Die zukünftigen Güter sind die ewigen Güter. Ihnen stehen gegenüber die vergänglichen Sinnbilder der gegenwärtigen Zeit (V. 9). Christi Priestertum verschafft uns den Eingang ins himmlische Gottesreich und schenkt uns ewige Gerechtigkeit und Seligkeit, so dass wir unmöglich etwas Besseres wünschen können. Über Christus hinaus brauchen wir daher nicht zu gehen, da wir bei ihm alles finden.

Durch eine größere und vollkommenere Hütte. Diese Stelle wird zwar verschieden erklärt, aber für mich unterliegt es keinem Zweifel, dass hier vom Leibe Christi die Rede ist. Wie nämlich einst der alttestamentliche Hohepriester durchs Heilige gehen musste, um ins Allerheiligste zu gelangen, so ist Christus durch seinen Leib zur himmlischen Herrlichkeit eingegangen. Er hat sich in unser Fleisch gekleidet und im Fleisch gelitten, um als unser rechtmäßiger Vertreter zu unsern Gunsten vor Gott erscheinen zu können. Nun ist es ein durchaus passendes und schönes Bild, wenn Christi Leib ein Heiligtum genannt wird. Er ist ja der Tempel, darin Gottes ganze Majestät gewohnt hat. Mit Recht kann sodann gesagt werden, dass er durch seinen Leib zum Himmel eingegangen sei. Hat er sich doch in jenem Leibe Gott geweiht. In ihm ist er geheiligt worden als ein vollkommener Gerechter, in ihm hat er sich auf das bevorstehende Opfer zugerüstet. Schließlich hat er sich in ihm völlig entäußert und den Kreuzestod erduldet: darum hat ihn Gott auch erhöht und hat ihm einen Namen gegeben, der über alle Namen ist, dass in seinem Namen sich beugen sollen aller Knie usw. (Phil. 2, 7 – 10). Es kann aber auffallen, dass vom Leib Christi gesagt wird, er sei nicht von dieser Schöpfung. Sicher war er doch aus Abrahams Samen und dem Leiden und dem Tod unterworfen. Ich antworte darauf, dass es sich hier nicht um den Leib nach seiner äußeren Erscheinung handelt, sondern um die geistliche Kraft, die von ihm auf uns überströmt.
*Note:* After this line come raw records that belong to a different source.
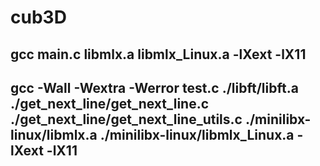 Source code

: # cub3D
## gcc main.c libmlx.a libmlx_Linux.a -lXext -lX11
## gcc -Wall -Wextra -Werror test.c  ./libft/libft.a ./get_next_line/get_next_line.c ./get_next_line/get_next_line_utils.c  ./minilibx-linux/libmlx.a ./minilibx-linux/libmlx_Linux.a -lXext -lX11
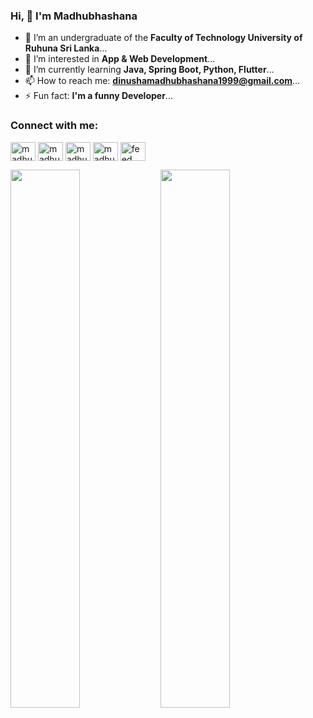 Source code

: ### Hi, 👋 I'm Madhubhashana



- 🔭 I’m an undergraduate of the <b>Faculty of Technology University of Ruhuna Sri Lanka</b>...
- 👀 I’m interested in <b>App & Web Development</b>...
- 🌱 I’m currently learning <b>Java, Spring Boot, Python, Flutter</b>...
- 📫 How to reach me: <b>dinushamadhubhashana1999@gmail.com</b>...
- ⚡ Fun fact: <b>I'm a funny Developer</b>...


<!--<h3 align="center">I'm an undergraduate at University of Ruhuna in Sri Lanka (Bachelor of Information and Communication Technology Honours)</h3>-->

<h3 align="left">Connect with me:</h3>
<p align="left">
<a href="https://www.linkedin.com/in/madhubhashana-mahindarathne-389061230" target="blank"><img align="center" src="https://raw.githubusercontent.com/rahuldkjain/github-profile-readme-generator/master/src/images/icons/Social/linked-in-alt.svg" alt="madhubhashana mahindarathne" height="30" width="40" /></a>
<a href="https://www.facebook.com/madhubhashana.mahindarathna" target="blank"><img align="center" src="https://raw.githubusercontent.com/rahuldkjain/github-profile-readme-generator/master/src/images/icons/Social/facebook.svg" alt="madhubhashana mahindarathna" height="30" width="40" /></a>
<a href="http://www.instagram.com/madhubhashana_99" target="blank"><img align="center" src="https://raw.githubusercontent.com/rahuldkjain/github-profile-readme-generator/master/src/images/icons/Social/instagram.svg" alt="madhubhashana99" height="30" width="40" /></a>
<a href="https://dribbble.com/madubhashana" target="blank"><img align="center" src="https://raw.githubusercontent.com/rahuldkjain/github-profile-readme-generator/master/src/images/icons/Social/dribbble.svg" alt="madhubhashana mahindarathne" height="30" width="40" /></a>
<a href="https://www.youtube.com/@feedhub3164" target="blank"><img align="center" src="https://raw.githubusercontent.com/rahuldkjain/github-profile-readme-generator/master/src/images/icons/Social/youtube.svg" alt="feed hub" height="30" width="40" /></a>
</p>

<img align="left" width="47%" src="https://github-readme-stats.vercel.app/api?username=Madhubhashana99&show_icons=true&bg_color=00000000"/>
<img align="left" width="47%" src="https://github-readme-stats.vercel.app/api/top-langs/?username=Madhubhashana99&layout=compact"/>

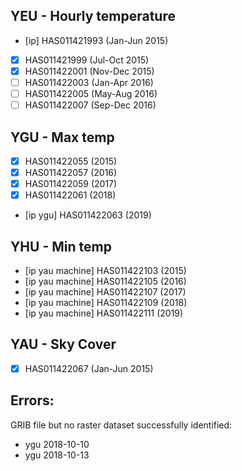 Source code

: 
## YEU - Hourly temperature

- [ip] HAS011421993 (Jan-Jun 2015)
- [x] HAS011421999 (Jul-Oct 2015)
- [x] HAS011422001 (Nov-Dec 2015)
- [ ] HAS011422003 (Jan-Apr 2016)
- [ ] HAS011422005 (May-Aug 2016)
- [ ] HAS011422007 (Sep-Dec 2016)

## YGU - Max temp

- [x] HAS011422055 (2015)
- [x] HAS011422057 (2016)
- [x] HAS011422059 (2017)
- [x] HAS011422061 (2018)
- [ip ygu] HAS011422063 (2019)

## YHU - Min temp

 - [ip yau machine] HAS011422103 (2015)
 - [ip yau machine] HAS011422105 (2016)
 - [ip yau machine] HAS011422107 (2017)
 - [ip yau machine] HAS011422109 (2018)
 - [ip yau machine] HAS011422111 (2019)

## YAU - Sky Cover

- [x] HAS011422067 (Jan-Jun 2015)


## Errors:

GRIB file but no raster dataset successfully identified:
- ygu 2018-10-10
- ygu 2018-10-13
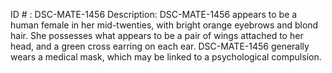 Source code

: ID # : DSC-MATE-1456
Description: DSC-MATE-1456 appears to be a human female in her mid-twenties, with bright orange eyebrows and blond hair. She possesses what appears to be a pair of wings attached to her head, and a green cross earring on each ear. DSC-MATE-1456 generally wears a medical mask, which may be linked to a psychological compulsion. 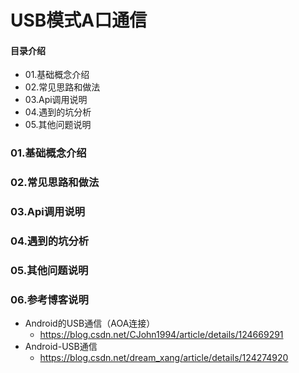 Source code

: # USB模式A口通信
#### 目录介绍
- 01.基础概念介绍
- 02.常见思路和做法
- 03.Api调用说明
- 04.遇到的坑分析
- 05.其他问题说明



### 01.基础概念介绍



### 02.常见思路和做法



### 03.Api调用说明




### 04.遇到的坑分析




### 05.其他问题说明



### 06.参考博客说明
- Android的USB通信（AOA连接）
  - https://blog.csdn.net/CJohn1994/article/details/124669291
- Android-USB通信
  - https://blog.csdn.net/dream_xang/article/details/124274920








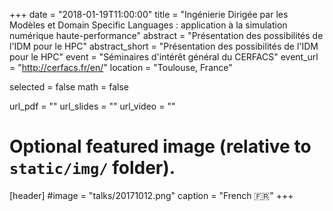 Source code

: +++
date = "2018-01-19T11:00:00"
title = "Ingénierie Dirigée par les Modèles et Domain Specific Languages : application à la simulation numérique haute-performance"
abstract = "Présentation des possibilités de l'IDM pour le HPC"
abstract_short = "Présentation des possibilités de l'IDM pour le HPC"
event = "Séminaires d'intérêt général du CERFACS"
event_url = "http://cerfacs.fr/en/"
location = "Toulouse, France"

selected = false
math = false

url_pdf = ""
url_slides = ""
url_video = ""

# Optional featured image (relative to `static/img/` folder).
[header]
#image = "talks/20171012.png"
caption = "French :fr:"
+++
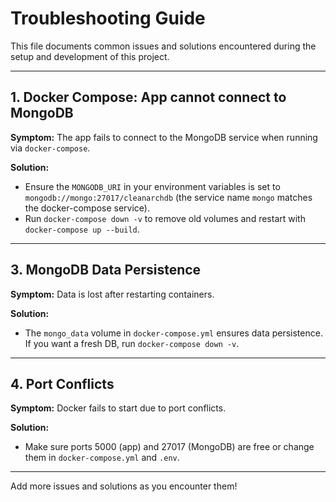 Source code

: # Troubleshooting Guide

This file documents common issues and solutions encountered during the setup and development of this project.

---

## 1. Docker Compose: App cannot connect to MongoDB
**Symptom:** The app fails to connect to the MongoDB service when running via `docker-compose`.

**Solution:**
- Ensure the `MONGODB_URI` in your environment variables is set to `mongodb://mongo:27017/cleanarchdb` (the service name `mongo` matches the docker-compose service).
- Run `docker-compose down -v` to remove old volumes and restart with `docker-compose up --build`.

---

## 3. MongoDB Data Persistence
**Symptom:** Data is lost after restarting containers.

**Solution:**
- The `mongo_data` volume in `docker-compose.yml` ensures data persistence. If you want a fresh DB, run `docker-compose down -v`.

---

## 4. Port Conflicts
**Symptom:** Docker fails to start due to port conflicts.

**Solution:**
- Make sure ports 5000 (app) and 27017 (MongoDB) are free or change them in `docker-compose.yml` and `.env`.

---

Add more issues and solutions as you encounter them!  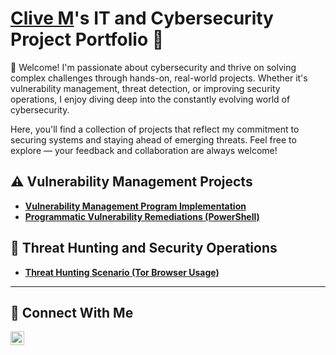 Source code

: # <a href="https://www.linkedin.com/in/mclive/">Clive M</a>'s IT and Cybersecurity Project Portfolio 🔐

👋 Welcome!
I'm passionate about cybersecurity and thrive on solving complex challenges through hands-on, real-world projects. Whether it's vulnerability management, threat detection, or improving security operations, I enjoy diving deep into the constantly evolving world of cybersecurity.

Here, you'll find a collection of projects that reflect my commitment to securing systems and staying ahead of emerging threats. Feel free to explore — your feedback and collaboration are always welcome!

## ⚠️ Vulnerability Management Projects

- **[Vulnerability Management Program Implementation](https://github.com/cmade/vulnerability-management-program-/tree/main)**
- **[Programmatic Vulnerability Remediations (PowerShell)](https://github.com/cmade/cmade/blob/main/STIGS/README.md)**

## 🚨 Threat Hunting and Security Operations

- **[Threat Hunting Scenario (Tor Browser Usage)](https://#)**

<hr/>

## 🤳 Connect With Me

[<img align="left" alt="___________ | LinkedIn" width="22px" src="https://cdn.jsdelivr.net/npm/simple-icons@v3/icons/linkedin.svg" />][linkedin]

[linkedin]: https://www.linkedin.com/in/mclive/

<!--
<img width="35" alt="image" src="https://github.com/user-attachments/assets/2f41c7cd-5ea8-4475-b451-a37161b6c3fb"> 
<img width="35" alt="image" src="https://github.com/user-attachments/assets/77649969-9910-4994-8b96-74a116cfb2a8">
-->
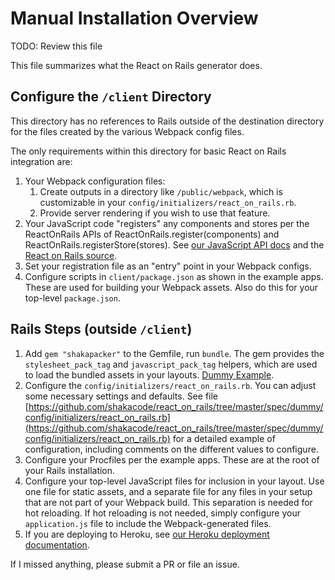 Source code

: # Manual Installation Overview

TODO: Review this file

This file summarizes what the React on Rails generator does.

## Configure the `/client` Directory

This directory has no references to Rails outside of the destination directory for the files created by the various Webpack config files.

The only requirements within this directory for basic React on Rails integration are:

1. Your Webpack configuration files:
   1. Create outputs in a directory like `/public/webpack`, which is customizable in your `config/initializers/react_on_rails.rb`.
   1. Provide server rendering if you wish to use that feature.
1. Your JavaScript code "registers" any components and stores per the ReactOnRails APIs of ReactOnRails.register(components) and ReactOnRails.registerStore(stores). See [our JavaScript API docs](../api/javascript-api.md) and the [React on Rails source](https://github.com/shakacode/react_on_rails/tree/master/packages/react-on-rails/src/ReactOnRails.client.ts).
1. Set your registration file as an "entry" point in your Webpack configs.
1. Configure scripts in `client/package.json` as shown in the example apps. These are used for building your Webpack assets. Also do this for your top-level `package.json`.

## Rails Steps (outside `/client`)

1. Add `gem "shakapacker"` to the Gemfile, run `bundle`. The gem provides the `stylesheet_pack_tag` and `javascript_pack_tag` helpers, which are used to load the bundled assets in your layouts. [Dummy Example](https://github.com/shakacode/react_on_rails/tree/master/spec/dummy/app/views/layouts/application.html.erb).
1. Configure the `config/initializers/react_on_rails.rb`. You can adjust some necessary settings and defaults. See file [https://github.com/shakacode/react_on_rails/tree/master/spec/dummy/config/initializers/react_on_rails.rb](https://github.com/shakacode/react_on_rails/tree/master/spec/dummy/config/initializers/react_on_rails.rb) for a detailed example of configuration, including comments on the different values to configure.
1. Configure your Procfiles per the example apps. These are at the root of your Rails installation.
1. Configure your top-level JavaScript files for inclusion in your layout. Use one file for static assets, and a separate file for any files in your setup that are not part of your Webpack build. This separation is needed for hot reloading. If hot reloading is not needed, simply configure your `application.js` file to include the Webpack-generated files.
1. If you are deploying to Heroku, see [our Heroku deployment documentation](../deployment/heroku-deployment.md).

If I missed anything, please submit a PR or file an issue.
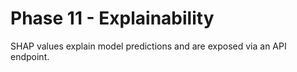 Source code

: # Phase 11 - Explainability

SHAP values explain model predictions and are exposed via an API endpoint.
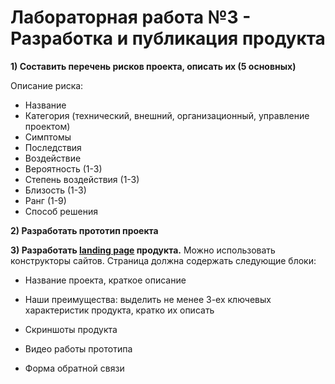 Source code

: Лабораторная работа №3 - Разработка и публикация продукта
=========================================================

__1) Составить перечень рисков проекта, описать их (5 основных)__

Описание риска:
- Название
- Категория (технический, внешний, организационный, управление проектом)
- Симптомы
- Последствия
- Воздействие
- Вероятность (1-3)
- Степень воздействия (1-3)
- Близость (1-3)
- Ранг (1-9)
- Способ решения

__2) Разработать прототип проекта__

__3) Разработать [landing page](https://ru.wikipedia.org/wiki/%D0%A6%D0%B5%D0%BB%D0%B5%D0%B2%D0%B0%D1%8F_%D1%81%D1%82%D1%80%D0%B0%D0%BD%D0%B8%D1%86%D0%B0) продукта.__ Можно использовать конструкторы сайтов. Страница должна содержать следующие блоки:

  - Название проекта, краткое описание
 
  - Наши преимущества: выделить не менее 3-ех ключевых характеристик продукта, кратко их описать
 
  - Скриншоты продукта
 
  - Видео работы прототипа
 
  - Форма обратной связи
Insofern Christi Leib lebenweckende Kraft hat und eine Himmelsspeise ist für die Seele, insofern sein Blut ein geistlicher Trank und ein reinigendes Bad ist, darf man sich darunter nichts Irdisches und Stoffliches vorstellen. Sodann muss man sich vergegenwärtigen, dass dies im Gegensatz zur Stiftshütte des alten Bundes gesagt ist, die aus Holz, Erz, Fellen, mannigfachen Teppichen, Gold und Silber gemacht war, also aus vergänglichen Stoffen. Christi Leib aber ist durchweht von Gottes Kraft, so dass er ein lebendiger und geistlicher Tempel ist.

V. 12. Auch nicht durch der Böcke oder Kälber Blut. Der Hauptgedanke ist immer der: was in Christus uns gegeben ist, übertrifft alle Sinnbilder des Gesetzes so sehr, dass sie füglich jede Bedeutung verlieren. Was für einen Wert hätte Christi Blut, wenn es dem Blut von Tieren gleichzustellen wäre? Was wäre die Versöhnung durch seinen Tod, wenn die gesetzlichen Reinigungen gleiche Kraft besäßen? Sobald also die Erlösung durch den Tod Christi geschehen war, mussten alle Sinnbilder aufhören.

V. 13. Denn so der Ochsen und der Böcke Blut usw. Die heiligen Opferhandlungen waren vermöge ihrer sinnbildlichen Bedeutung dazu bestimmt, zu Christus zu führen und auf das ewigen Seelenheil, das wir in ihm finden, hinzuweisen. Wenn schon das Blut der Tiere die wahre Reinigung auf geheimnisvolle Weise abbildete, wie viel mehr wird Christus selbst, der die Wahrheit ist, die Reinigung nicht bloß durch eine heilige Handlung äußerlich bezeugen, sondern in Wirklichkeit den Gewissen vermitteln. Geschlossen wird also von den Zeichen auf die Sache selbst, indem die vollendete Tatsache die bloß sinnbildlich dargestellte Wahrheit um ein bedeutendes übertrifft.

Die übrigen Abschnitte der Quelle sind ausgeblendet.